How to Make Your Home More Green

photo via realtor.com

Global warming and the damages we are making on our environment have been a major concern the last few decades. These concerns have resulted in the creation of energy efficient appliances and products to help save energy costs and our environment. Along with the costs that can be saved when making a home energy efficient, people can now take advantage of tax incentives. Through the American Recovery and Reinvestment Act of 2009, federal tax incentives are now available. Updating a home with window insulation and heating/air-conditioning upgrades can all be classified as tax incentives.
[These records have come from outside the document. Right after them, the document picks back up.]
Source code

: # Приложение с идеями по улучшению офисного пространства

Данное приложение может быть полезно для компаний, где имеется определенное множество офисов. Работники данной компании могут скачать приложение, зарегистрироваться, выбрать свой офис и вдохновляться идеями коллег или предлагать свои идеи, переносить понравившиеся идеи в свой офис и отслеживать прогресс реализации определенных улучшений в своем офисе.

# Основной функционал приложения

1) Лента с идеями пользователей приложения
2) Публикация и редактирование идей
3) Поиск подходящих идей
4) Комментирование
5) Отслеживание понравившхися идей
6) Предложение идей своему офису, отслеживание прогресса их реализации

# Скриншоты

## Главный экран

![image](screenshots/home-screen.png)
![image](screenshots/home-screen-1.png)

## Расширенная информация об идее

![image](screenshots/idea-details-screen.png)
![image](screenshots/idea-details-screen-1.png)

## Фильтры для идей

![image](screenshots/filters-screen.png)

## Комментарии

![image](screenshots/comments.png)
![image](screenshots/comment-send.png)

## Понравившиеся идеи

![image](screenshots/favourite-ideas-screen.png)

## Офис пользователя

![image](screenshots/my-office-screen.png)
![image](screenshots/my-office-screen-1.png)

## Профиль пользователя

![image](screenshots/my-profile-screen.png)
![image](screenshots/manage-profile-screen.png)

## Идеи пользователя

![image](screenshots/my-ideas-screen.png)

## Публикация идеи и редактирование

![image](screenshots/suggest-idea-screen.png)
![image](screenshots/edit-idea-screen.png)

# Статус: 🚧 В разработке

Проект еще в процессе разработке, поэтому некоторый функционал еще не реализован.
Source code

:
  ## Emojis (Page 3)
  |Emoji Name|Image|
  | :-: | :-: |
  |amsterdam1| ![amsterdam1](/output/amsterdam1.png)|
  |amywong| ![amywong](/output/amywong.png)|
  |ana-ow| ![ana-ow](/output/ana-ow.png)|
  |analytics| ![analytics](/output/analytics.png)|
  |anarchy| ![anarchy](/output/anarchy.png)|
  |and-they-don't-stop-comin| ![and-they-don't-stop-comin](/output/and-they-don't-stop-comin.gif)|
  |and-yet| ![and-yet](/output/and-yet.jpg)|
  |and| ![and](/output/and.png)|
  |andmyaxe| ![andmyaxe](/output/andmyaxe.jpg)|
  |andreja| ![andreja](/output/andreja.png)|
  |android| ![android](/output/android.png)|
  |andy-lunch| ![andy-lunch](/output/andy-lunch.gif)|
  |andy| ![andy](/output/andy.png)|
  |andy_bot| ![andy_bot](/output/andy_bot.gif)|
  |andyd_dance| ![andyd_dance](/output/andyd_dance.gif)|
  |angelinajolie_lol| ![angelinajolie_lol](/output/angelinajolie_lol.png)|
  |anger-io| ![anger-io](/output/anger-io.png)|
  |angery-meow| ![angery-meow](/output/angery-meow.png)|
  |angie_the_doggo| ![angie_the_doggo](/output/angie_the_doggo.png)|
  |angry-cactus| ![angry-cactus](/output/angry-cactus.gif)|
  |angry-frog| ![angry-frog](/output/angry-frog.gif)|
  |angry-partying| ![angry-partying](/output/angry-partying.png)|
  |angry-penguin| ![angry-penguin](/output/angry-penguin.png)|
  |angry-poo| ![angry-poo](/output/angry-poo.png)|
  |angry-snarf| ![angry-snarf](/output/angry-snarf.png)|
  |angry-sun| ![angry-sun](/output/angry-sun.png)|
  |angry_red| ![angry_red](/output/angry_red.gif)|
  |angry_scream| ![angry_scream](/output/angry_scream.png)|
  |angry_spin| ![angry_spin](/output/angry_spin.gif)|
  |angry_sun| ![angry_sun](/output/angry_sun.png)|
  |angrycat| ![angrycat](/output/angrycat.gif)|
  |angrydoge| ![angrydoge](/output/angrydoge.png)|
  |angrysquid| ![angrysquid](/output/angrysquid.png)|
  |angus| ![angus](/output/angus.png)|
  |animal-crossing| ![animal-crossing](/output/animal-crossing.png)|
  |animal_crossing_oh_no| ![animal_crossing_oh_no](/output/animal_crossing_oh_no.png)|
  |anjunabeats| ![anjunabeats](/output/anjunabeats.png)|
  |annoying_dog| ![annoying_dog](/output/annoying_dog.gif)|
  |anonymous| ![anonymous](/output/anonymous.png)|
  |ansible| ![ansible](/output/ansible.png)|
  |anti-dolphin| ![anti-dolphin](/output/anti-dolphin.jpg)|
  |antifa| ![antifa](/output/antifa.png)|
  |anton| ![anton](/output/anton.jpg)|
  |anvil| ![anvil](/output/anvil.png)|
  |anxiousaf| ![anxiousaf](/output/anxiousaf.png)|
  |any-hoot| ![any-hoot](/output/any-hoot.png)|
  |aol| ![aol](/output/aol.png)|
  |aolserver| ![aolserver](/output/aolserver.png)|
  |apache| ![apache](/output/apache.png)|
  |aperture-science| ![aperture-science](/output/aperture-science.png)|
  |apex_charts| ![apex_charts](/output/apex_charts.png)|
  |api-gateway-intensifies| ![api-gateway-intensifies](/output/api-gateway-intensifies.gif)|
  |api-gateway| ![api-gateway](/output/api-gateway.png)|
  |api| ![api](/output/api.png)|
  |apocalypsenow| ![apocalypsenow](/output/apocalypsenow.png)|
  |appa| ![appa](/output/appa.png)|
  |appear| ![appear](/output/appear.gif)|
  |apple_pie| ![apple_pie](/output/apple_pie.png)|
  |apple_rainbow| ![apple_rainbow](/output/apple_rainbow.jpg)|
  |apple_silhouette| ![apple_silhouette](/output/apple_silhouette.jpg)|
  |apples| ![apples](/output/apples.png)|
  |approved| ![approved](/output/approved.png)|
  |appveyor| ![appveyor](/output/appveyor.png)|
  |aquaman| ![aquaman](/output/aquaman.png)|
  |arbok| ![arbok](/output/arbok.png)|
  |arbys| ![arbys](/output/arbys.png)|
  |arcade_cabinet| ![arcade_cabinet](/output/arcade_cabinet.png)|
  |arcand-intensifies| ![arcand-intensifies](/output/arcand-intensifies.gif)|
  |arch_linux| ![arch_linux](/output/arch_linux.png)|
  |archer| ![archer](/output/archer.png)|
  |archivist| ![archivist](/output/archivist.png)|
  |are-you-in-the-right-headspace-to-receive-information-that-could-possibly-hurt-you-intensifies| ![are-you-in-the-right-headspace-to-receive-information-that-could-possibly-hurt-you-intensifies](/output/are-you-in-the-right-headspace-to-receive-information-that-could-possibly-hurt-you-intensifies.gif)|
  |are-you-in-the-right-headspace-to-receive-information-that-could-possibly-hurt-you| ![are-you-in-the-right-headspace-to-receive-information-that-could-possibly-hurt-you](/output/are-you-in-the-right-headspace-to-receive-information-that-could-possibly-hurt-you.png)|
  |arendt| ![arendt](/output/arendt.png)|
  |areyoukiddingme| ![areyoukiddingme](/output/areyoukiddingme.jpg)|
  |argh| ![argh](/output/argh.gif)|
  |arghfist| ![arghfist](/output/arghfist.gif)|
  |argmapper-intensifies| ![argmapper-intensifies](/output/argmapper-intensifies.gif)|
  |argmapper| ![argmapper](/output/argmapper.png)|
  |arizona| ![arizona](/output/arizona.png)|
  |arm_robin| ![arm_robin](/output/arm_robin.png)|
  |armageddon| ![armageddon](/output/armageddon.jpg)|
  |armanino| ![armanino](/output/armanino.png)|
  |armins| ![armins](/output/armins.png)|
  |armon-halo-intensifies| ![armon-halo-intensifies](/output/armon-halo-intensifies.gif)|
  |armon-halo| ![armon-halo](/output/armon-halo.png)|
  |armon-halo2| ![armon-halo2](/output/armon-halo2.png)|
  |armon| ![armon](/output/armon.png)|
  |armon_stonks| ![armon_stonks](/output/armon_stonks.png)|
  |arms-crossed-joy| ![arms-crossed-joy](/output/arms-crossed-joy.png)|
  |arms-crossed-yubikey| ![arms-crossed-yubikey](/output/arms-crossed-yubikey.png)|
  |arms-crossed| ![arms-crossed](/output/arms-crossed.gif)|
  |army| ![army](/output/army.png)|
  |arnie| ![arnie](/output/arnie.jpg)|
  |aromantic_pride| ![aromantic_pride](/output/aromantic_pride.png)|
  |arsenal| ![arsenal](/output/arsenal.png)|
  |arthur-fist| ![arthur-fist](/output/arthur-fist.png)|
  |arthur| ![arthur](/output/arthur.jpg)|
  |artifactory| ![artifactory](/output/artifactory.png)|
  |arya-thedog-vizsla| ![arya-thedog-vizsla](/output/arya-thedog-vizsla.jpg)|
Here are some ways to make your home more green:

-          Watch the house temperature -          Replace the water heater tank with a tankless one -          Check house insulation -          Energy-efficient appliances -          Energy-efficient windows -          Low-flow plumbing fixtures -          Replace light bulbs with compact fluorescent light bulbs -          Unplug unused electric appliances (Electronics can consume almost as much energy when in standby mode) -          Use 100% post-consumer recycled paper for toilet paper, paper towels, etc. -          Install bamboo floors rather than hardwood. -          Use zero or low-VOC paint -          Use compost rather than synthetic fertilizers for your garden

For more ways to make your home more green or any questions, please get in touch with us by commenting on our Facebook!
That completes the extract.